Assignment:
Search the records below for the word "Fragen". Pull out each line that has it.
------ Data records
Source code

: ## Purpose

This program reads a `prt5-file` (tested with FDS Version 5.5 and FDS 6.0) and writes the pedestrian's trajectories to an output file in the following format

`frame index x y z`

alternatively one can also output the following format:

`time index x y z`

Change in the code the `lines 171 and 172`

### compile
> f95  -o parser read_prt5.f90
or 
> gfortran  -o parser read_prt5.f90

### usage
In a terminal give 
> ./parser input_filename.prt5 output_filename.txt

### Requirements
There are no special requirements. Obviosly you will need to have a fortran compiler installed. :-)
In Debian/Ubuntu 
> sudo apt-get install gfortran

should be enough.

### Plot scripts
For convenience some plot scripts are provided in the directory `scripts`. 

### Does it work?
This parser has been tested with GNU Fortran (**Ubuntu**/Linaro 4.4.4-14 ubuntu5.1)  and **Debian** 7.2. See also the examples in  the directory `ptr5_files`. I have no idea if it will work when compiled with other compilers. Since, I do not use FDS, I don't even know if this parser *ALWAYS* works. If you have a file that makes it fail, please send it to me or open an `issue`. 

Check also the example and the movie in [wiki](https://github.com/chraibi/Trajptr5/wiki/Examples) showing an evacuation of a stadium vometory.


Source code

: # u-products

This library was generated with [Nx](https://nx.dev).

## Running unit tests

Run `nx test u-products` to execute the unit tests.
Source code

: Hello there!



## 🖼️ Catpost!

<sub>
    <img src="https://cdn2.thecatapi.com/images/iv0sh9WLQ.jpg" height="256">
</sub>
------------
------ Data records
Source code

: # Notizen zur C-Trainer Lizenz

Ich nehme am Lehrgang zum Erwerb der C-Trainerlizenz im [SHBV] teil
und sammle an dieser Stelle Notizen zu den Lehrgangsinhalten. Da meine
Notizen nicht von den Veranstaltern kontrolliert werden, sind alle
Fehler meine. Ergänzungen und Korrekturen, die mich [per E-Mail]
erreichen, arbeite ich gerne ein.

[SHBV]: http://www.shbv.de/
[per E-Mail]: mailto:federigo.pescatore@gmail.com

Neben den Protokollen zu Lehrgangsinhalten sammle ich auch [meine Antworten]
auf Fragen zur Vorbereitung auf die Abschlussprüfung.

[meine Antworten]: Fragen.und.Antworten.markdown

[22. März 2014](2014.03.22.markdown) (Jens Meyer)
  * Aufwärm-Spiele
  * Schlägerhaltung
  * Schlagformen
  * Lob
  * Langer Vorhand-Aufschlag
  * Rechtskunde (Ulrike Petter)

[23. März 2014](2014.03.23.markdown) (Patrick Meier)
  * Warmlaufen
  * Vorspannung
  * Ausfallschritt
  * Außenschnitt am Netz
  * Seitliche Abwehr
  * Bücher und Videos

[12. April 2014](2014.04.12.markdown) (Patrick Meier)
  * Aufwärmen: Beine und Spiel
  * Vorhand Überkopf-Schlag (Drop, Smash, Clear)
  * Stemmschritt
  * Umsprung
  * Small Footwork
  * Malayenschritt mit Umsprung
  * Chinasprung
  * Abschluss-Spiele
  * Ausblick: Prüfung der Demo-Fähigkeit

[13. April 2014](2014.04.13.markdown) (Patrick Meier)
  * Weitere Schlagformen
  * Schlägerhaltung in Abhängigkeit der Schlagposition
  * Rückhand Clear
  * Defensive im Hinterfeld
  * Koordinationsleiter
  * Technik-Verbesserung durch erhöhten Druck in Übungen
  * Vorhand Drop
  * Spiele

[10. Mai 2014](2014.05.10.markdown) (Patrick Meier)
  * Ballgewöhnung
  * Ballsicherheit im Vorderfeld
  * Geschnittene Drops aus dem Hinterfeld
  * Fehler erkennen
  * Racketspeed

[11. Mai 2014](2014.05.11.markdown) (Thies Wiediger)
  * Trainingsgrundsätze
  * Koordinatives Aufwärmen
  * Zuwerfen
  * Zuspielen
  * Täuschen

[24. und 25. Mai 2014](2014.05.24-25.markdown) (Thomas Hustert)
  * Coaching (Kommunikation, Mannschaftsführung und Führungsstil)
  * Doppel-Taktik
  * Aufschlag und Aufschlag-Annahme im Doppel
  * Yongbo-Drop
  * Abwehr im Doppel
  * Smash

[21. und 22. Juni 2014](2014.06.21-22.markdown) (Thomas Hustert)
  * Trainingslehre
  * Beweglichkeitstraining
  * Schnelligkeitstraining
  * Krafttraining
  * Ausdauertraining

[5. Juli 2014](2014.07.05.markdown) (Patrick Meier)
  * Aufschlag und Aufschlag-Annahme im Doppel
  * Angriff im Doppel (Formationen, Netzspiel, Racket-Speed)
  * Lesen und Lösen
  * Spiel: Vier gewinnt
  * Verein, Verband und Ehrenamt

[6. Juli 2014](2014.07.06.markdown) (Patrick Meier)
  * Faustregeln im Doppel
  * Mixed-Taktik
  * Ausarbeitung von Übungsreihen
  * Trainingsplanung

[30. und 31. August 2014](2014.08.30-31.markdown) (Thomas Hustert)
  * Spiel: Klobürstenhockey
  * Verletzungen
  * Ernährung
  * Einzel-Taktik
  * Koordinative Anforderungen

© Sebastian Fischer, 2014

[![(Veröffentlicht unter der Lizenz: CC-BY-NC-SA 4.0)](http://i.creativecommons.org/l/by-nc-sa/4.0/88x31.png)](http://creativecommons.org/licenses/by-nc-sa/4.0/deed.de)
------------
------ Data records
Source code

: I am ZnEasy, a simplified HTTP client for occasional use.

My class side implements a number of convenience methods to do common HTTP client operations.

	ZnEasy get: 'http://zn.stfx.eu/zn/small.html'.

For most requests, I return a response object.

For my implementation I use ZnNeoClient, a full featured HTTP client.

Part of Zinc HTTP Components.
------------
Solution below:
auf Fragen zur Vorbereitung auf die Abschlussprüfung.
[meine Antworten]: Fragen.und.Antworten.markdown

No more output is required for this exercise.